Disgraced FBI agent Charles McGonigal — who investigated the Trump campaign’s alleged ties to Moscow in 2016 — is slated to take a guilty plea in the case accusing him of illegally working for a Russian oligarch.
“The court has been informed that defendant Charles McGonigal may wish to enter a change of plea,” Manhattan federal Judge Jennifer Rearden wrote in a brief order filed Monday, scheduling a hearing for Aug. 15.
McGonigal, 54, — a former top FBI counterintelligence agent based in New York — was indicted in January on charges including money laundering and violating U.S. sanctions by working for Russian billionaire and business magnate Oleg Deripaska, including trying to get him taken off of the U.S. sanctions list.
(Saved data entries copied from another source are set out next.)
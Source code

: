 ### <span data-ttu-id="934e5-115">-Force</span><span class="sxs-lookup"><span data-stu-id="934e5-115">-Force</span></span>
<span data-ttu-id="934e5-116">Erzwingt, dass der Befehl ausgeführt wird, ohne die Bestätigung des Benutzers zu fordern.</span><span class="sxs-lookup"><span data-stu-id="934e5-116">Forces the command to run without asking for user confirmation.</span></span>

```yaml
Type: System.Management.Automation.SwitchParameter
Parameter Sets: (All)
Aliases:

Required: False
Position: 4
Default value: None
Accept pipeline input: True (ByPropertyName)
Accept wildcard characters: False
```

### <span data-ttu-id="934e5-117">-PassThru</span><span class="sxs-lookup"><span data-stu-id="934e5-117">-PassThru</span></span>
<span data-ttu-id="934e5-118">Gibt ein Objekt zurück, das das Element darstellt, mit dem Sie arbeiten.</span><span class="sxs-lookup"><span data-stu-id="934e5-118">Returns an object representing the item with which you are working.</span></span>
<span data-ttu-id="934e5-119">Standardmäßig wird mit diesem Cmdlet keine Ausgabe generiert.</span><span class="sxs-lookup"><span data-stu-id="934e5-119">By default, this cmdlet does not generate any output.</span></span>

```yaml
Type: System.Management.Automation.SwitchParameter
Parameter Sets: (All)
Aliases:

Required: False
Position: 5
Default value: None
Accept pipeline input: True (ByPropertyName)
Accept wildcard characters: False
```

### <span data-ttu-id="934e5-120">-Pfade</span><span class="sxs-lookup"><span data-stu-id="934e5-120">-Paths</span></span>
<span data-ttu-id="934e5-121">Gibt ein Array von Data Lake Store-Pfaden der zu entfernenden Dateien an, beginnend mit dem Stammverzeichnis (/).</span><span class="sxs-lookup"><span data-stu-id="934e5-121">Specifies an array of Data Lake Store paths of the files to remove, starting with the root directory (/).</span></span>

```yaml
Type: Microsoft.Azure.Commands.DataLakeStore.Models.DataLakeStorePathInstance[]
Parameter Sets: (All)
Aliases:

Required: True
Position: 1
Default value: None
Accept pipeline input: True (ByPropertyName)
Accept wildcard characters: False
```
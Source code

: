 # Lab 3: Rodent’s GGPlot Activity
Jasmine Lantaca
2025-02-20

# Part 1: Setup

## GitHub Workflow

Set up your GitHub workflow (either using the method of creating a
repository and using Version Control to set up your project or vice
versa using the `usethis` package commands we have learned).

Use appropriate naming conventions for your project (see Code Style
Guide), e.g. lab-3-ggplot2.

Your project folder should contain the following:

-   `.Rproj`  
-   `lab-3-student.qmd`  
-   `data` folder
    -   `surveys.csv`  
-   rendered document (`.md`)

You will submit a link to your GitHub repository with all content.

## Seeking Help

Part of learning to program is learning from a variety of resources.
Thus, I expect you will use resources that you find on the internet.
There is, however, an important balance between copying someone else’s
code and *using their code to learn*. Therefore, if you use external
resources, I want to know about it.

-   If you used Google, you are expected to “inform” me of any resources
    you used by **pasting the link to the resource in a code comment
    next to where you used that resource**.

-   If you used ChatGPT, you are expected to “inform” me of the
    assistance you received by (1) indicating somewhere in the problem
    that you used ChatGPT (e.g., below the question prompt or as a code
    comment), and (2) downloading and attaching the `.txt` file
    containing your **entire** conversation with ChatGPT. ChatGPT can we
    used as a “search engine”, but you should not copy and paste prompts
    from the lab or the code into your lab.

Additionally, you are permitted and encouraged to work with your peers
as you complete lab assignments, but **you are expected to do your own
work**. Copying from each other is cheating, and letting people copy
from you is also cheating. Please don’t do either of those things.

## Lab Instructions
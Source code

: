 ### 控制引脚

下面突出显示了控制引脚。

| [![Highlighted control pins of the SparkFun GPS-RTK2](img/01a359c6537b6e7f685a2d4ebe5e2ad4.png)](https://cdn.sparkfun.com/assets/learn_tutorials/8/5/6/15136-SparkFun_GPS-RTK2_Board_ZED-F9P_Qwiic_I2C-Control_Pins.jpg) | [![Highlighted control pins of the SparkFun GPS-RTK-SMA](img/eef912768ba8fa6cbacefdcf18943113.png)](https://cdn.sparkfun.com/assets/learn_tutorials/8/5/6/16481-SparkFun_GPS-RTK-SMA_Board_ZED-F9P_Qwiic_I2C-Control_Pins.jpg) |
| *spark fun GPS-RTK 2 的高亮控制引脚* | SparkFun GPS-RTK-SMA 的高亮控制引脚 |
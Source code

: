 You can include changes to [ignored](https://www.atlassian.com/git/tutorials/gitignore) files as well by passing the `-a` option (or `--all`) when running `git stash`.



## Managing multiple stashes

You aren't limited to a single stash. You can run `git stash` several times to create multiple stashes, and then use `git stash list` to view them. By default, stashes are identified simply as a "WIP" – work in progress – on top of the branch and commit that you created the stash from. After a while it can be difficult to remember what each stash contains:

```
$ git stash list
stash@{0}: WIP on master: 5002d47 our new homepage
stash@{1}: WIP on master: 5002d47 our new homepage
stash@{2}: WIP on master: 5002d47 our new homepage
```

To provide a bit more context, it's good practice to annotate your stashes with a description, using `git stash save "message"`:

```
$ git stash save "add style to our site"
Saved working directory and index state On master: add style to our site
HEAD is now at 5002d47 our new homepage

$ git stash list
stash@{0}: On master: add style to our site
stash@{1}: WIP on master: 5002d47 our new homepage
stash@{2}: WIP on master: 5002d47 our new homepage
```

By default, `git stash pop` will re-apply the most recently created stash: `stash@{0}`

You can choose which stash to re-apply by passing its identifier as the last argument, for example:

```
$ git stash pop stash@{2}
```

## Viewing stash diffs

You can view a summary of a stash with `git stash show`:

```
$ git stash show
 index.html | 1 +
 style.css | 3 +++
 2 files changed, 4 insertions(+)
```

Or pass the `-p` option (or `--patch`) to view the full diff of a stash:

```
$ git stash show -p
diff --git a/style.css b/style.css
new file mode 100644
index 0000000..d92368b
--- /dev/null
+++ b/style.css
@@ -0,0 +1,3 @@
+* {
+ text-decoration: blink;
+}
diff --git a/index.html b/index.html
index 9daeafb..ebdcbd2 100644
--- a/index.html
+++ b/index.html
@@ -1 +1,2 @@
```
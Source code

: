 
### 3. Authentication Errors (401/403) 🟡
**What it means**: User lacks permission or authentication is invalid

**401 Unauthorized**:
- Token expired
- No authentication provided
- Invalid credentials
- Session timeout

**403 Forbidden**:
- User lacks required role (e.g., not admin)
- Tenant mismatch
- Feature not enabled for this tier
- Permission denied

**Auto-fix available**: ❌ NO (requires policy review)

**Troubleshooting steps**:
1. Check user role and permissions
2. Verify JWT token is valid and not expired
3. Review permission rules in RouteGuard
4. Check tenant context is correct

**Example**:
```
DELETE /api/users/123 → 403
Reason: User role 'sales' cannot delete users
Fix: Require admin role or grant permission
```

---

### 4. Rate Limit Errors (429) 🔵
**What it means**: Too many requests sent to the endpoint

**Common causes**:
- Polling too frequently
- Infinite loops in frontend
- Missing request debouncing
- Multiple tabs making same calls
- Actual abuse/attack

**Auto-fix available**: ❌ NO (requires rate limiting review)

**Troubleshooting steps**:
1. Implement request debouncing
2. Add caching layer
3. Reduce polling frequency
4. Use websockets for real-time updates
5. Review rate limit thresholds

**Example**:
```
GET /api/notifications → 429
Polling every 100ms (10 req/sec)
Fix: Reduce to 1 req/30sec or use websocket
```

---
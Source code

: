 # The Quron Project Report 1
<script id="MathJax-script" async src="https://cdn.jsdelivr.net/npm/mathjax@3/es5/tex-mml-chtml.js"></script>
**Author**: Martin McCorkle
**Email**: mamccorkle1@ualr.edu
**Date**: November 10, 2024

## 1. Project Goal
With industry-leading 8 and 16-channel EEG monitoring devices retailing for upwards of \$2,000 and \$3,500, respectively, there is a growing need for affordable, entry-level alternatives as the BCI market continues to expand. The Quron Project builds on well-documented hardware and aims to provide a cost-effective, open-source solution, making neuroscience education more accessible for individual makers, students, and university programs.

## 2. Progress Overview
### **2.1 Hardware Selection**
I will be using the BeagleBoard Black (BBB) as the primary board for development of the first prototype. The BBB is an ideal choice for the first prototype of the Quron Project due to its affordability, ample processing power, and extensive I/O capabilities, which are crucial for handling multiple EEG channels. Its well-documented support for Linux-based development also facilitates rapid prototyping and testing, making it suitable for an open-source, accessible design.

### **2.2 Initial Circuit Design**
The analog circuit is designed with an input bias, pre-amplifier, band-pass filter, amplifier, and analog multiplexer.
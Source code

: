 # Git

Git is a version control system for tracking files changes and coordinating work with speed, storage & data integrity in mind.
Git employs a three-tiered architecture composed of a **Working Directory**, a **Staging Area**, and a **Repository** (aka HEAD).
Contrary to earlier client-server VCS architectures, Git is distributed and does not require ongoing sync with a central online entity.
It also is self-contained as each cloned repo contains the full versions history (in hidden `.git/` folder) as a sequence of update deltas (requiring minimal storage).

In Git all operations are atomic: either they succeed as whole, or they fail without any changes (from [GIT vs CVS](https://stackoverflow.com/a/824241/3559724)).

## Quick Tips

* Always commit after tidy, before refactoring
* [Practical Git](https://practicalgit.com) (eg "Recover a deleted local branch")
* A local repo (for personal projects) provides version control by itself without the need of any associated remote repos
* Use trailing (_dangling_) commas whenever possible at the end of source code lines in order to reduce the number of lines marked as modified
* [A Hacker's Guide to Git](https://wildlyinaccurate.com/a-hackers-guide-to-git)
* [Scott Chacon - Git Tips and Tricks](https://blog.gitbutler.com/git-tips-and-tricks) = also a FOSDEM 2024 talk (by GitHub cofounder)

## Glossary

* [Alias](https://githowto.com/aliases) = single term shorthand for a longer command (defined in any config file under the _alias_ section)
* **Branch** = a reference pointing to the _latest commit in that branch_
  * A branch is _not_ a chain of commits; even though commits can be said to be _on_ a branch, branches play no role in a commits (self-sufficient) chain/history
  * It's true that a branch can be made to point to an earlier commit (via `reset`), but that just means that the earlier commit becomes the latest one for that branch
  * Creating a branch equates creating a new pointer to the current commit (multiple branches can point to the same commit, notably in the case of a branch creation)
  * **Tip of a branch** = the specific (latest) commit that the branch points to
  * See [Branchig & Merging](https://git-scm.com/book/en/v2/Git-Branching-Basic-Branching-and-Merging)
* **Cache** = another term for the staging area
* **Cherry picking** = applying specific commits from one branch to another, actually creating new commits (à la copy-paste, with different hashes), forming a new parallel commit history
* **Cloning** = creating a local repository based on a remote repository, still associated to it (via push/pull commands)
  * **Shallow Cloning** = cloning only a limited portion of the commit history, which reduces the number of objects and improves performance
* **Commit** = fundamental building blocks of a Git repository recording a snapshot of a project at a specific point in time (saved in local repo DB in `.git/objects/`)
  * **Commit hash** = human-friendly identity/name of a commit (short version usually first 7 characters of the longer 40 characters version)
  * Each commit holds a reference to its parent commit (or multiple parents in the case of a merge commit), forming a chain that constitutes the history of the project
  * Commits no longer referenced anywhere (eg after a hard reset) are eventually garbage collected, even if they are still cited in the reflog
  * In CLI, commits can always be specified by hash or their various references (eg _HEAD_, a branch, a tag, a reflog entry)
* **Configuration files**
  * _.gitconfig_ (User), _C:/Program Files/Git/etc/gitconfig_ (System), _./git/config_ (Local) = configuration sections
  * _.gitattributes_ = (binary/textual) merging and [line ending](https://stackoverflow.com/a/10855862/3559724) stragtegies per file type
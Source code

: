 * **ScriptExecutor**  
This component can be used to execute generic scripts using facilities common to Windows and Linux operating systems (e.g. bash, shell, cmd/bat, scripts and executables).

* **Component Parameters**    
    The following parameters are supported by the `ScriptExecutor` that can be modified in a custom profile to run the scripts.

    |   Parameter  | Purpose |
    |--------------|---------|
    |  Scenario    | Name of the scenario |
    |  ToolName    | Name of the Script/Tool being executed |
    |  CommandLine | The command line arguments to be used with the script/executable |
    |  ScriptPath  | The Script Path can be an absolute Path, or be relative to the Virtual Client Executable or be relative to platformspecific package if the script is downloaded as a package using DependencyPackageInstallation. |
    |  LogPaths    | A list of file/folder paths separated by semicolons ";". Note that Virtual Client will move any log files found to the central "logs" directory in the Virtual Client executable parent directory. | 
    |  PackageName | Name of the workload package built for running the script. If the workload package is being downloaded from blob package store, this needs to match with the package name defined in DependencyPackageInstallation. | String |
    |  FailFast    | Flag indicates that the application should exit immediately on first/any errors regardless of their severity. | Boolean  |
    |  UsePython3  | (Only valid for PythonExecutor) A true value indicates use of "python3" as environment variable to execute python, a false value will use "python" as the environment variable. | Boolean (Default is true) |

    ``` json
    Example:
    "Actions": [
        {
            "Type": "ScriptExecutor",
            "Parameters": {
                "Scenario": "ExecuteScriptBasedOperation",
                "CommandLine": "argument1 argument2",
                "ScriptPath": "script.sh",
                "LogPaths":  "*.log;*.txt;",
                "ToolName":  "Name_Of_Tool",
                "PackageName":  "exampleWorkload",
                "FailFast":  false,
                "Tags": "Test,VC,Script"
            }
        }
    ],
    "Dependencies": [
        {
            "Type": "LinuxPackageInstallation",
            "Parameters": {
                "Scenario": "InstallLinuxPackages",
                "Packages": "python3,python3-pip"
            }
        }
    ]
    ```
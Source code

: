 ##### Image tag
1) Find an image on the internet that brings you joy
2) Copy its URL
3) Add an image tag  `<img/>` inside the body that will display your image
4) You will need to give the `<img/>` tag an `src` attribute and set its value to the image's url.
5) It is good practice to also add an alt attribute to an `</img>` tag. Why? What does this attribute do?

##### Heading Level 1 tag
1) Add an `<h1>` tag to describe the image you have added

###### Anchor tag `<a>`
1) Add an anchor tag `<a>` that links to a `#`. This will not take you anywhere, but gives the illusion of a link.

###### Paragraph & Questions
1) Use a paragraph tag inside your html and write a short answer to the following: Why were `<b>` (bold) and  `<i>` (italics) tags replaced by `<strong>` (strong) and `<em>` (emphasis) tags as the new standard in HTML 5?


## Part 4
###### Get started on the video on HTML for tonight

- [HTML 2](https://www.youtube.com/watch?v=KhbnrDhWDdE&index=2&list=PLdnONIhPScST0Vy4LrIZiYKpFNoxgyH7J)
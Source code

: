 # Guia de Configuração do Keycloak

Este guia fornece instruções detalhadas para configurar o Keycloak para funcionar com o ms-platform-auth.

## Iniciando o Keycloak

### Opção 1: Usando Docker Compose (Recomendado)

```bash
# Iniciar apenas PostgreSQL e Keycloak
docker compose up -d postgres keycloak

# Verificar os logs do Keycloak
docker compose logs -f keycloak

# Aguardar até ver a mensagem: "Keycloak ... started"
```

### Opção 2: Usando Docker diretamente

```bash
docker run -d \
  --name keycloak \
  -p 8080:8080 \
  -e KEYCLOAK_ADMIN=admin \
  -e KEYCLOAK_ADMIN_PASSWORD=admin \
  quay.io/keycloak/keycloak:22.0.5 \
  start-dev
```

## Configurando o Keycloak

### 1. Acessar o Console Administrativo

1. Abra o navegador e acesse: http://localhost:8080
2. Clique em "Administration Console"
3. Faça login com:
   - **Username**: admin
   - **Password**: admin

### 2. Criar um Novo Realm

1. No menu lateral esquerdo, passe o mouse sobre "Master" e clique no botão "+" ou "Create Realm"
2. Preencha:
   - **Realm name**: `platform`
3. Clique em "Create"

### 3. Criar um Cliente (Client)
McGonigal was legally required to report to the FBI his contact with foreign officials, but instead allegedly hid the ties, pursing business and overseas travel that conflicted with his job.
McGonigal pleaded not guilty to the four counts: Conspiring to violate and evade U.S. sanctions, money laundering, conspiring to commit money laundering and conspiring to violate federal law against doing business with sanctioned individuals.
He has been free on $500,000 bond since his arrest.
McGonigal played a central role in the FBI’s controversial “Russiagate” investigation of former President Donald Trump, which ultimately led to Robert Mueller getting appointed as special counsel to probe potential Russian meddling in the 2016 election.
He was separately indicted in Washington DC for allegedly hiding payments totaling $225,000 from a former member of Albania’s intelligence service and taking a secret meeting with Albanian Prime Minister Edi Rama. He pleaded not guilty in that case — which is still pending trial.
McGonigal’s lawyers didn’t immediately return a request for comment Monday.